Consider three files.

// a.ts
import { fromB } from "./b";
export const fromA = () => fromB() + 1;

// b.ts
import { fromC } from "./c";
export const fromB = () => fromC() + 1;

// c.ts
import { fromA } from "./a";
export const fromC = () => fromA() + 1;

Nothing looks wrong at a glance. Each file imports what it needs. Each exports what it declares. But run a.ts and something strange happens. Depending on the runtime, you get NaN, a TypeError, or a silent return of undefined that does not match what the function was supposed to do.

The problem is the shape. A imports B, B imports C, C imports A. The cycle means that when any one file loads, the others are still initialising, and exports are not yet defined.

This is a circular dependency. It looks small in three files. It is a quiet disaster at scale.

Why cycles break things

Initialisation order becomes undefined. In languages with module-level code (JavaScript, Python), the runtime loads modules in some order. When a cycle exists, the order matters and is not always obvious. Depending on resolution strategy, some exports may not exist at the time the code expects them.

Testing breaks. To unit test a.ts, you want to mock b.ts. But b.ts imports c.ts, which imports a.ts. Mocking one side of the cycle without touching the others is often impossible. Tests get tangled.

Refactoring becomes dangerous.
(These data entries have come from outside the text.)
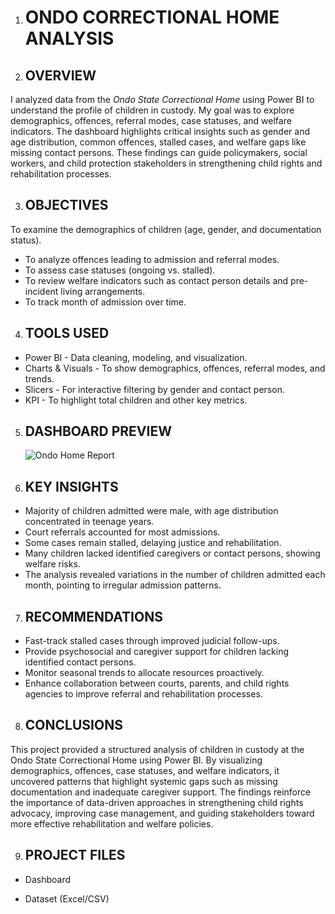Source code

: 1. # ONDO CORRECTIONAL HOME ANALYSIS

2. ## OVERVIEW
I analyzed data from the *Ondo State Correctional Home* using Power BI to understand the profile of children in custody. My goal was to explore demographics, offences, referral modes, case statuses, and welfare indicators. The dashboard highlights critical insights such as gender and age distribution, common offences, stalled cases, and welfare gaps like missing contact persons. These findings can guide policymakers, social workers, and child protection stakeholders in strengthening child rights and rehabilitation processes.

3. ## OBJECTIVES
To examine the demographics of children (age, gender, and documentation status).
* To analyze offences leading to admission and referral modes.
* To assess case statuses (ongoing vs. stalled).
* To review welfare indicators such as contact person details and pre-incident living arrangements.
* To track month of admission over time.

4. ## TOOLS USED
* Power BI - Data cleaning, modeling, and visualization.
* Charts & Visuals - To show demographics, offences, referral modes, and trends.
* Slicers - For interactive filtering by gender and contact person.
* KPI - To highlight total children and other key metrics.

5. ## DASHBOARD PREVIEW
   ![Ondo Home Report](https://github.com/user-attachments/assets/e3d81bc3-6674-4b1c-bbe6-a394b0708806)


6. ## KEY INSIGHTS
* Majority of children admitted were male, with age distribution concentrated in teenage years.
* Court referrals accounted for most admissions.
* Some cases remain stalled, delaying justice and rehabilitation.
* Many children lacked identified caregivers or contact persons, showing welfare risks.
* The analysis revealed variations in the number of children admitted each month, pointing to irregular admission patterns.

7. ## RECOMMENDATIONS
* Fast-track stalled cases through improved judicial follow-ups.
* Provide psychosocial and caregiver support for children lacking identified contact persons.
* Monitor seasonal trends to allocate resources proactively.
* Enhance collaboration between courts, parents, and child rights agencies to improve referral and rehabilitation processes.

8. ## CONCLUSIONS

This project provided a structured analysis of children in custody at the Ondo State Correctional Home using Power BI. By visualizing demographics, offences, case statuses, and welfare indicators, it uncovered patterns that highlight systemic gaps such as missing documentation and inadequate caregiver support. The findings reinforce the importance of data-driven approaches in strengthening child rights advocacy, improving case management, and guiding stakeholders toward more effective rehabilitation and welfare policies.

9. ## PROJECT FILES
* Dashboard 

* Dataset (Excel/CSV)
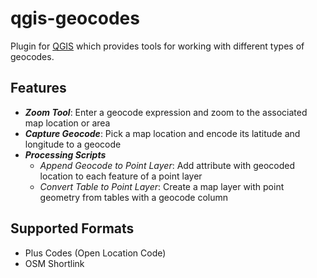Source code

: # qgis-geocodes
Plugin for [QGIS](https://github.com/qgis/QGIS) which provides tools for working with different types of geocodes.

## Features

- ___Zoom Tool___: Enter a geocode expression and zoom to the associated map location or area
- ___Capture Geocode___: Pick a map location and encode its latitude and longitude to a geocode 
- ___Processing Scripts___
    - _Append Geocode to Point Layer_: Add attribute with geocoded location to each feature of a point layer 
    - _Convert Table to Point Layer_: Create a map layer with point geometry from tables with a geocode column

## Supported Formats

- Plus Codes (Open Location Code)
- OSM Shortlink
Any change to one file in the cycle potentially affects all of them. There is no "local" change within a cycle.

Tree-shaking fails. Bundlers need an acyclic import graph to safely remove unused code. A cycle forces all members to be included together.

Dead code hides. If A, B and C reference each other, a module that imports A brings the whole cycle, even if only one function is actually called.

How cycles sneak in

Cycles rarely arrive as a deliberate choice. They arrive through growth.

Shared utilities that accrue upward responsibilities. A utils/auth.ts starts as a helper, gains a dependency on a user service, and the user service imports utilities from utils/auth.ts. Cycle created.

Event systems where both emitter and listener import each other for typing. Types are easy to circularise by accident.

Type-only cycles that the bundler allows but the linter still flags. Not always runtime-dangerous, but they indicate the modules are not cleanly separated.

Refactors that move a function into a module that already depended on its old home.

Each cycle is born small. Most codebases accumulate five to ten of them within the first year without anyone noticing.

How to detect them

Every major language has a tool.

  • JavaScript/TypeScript: madge, dpdm, dependency-cruiser. All fast. All output a list or a diagram.
  • Python: pycycle, pylint with the cyclic-import check, pydeps.
  • Go: the compiler refuses to build a program with import cycles, so you cannot have them. A rare example of language-enforced discipline.
  • Java/Kotlin: jdeps, IntelliJ's built-in analysis, spotbugs.
  • Rust: disallowed by the compiler for modules. Circular crate dependencies are possible but rare.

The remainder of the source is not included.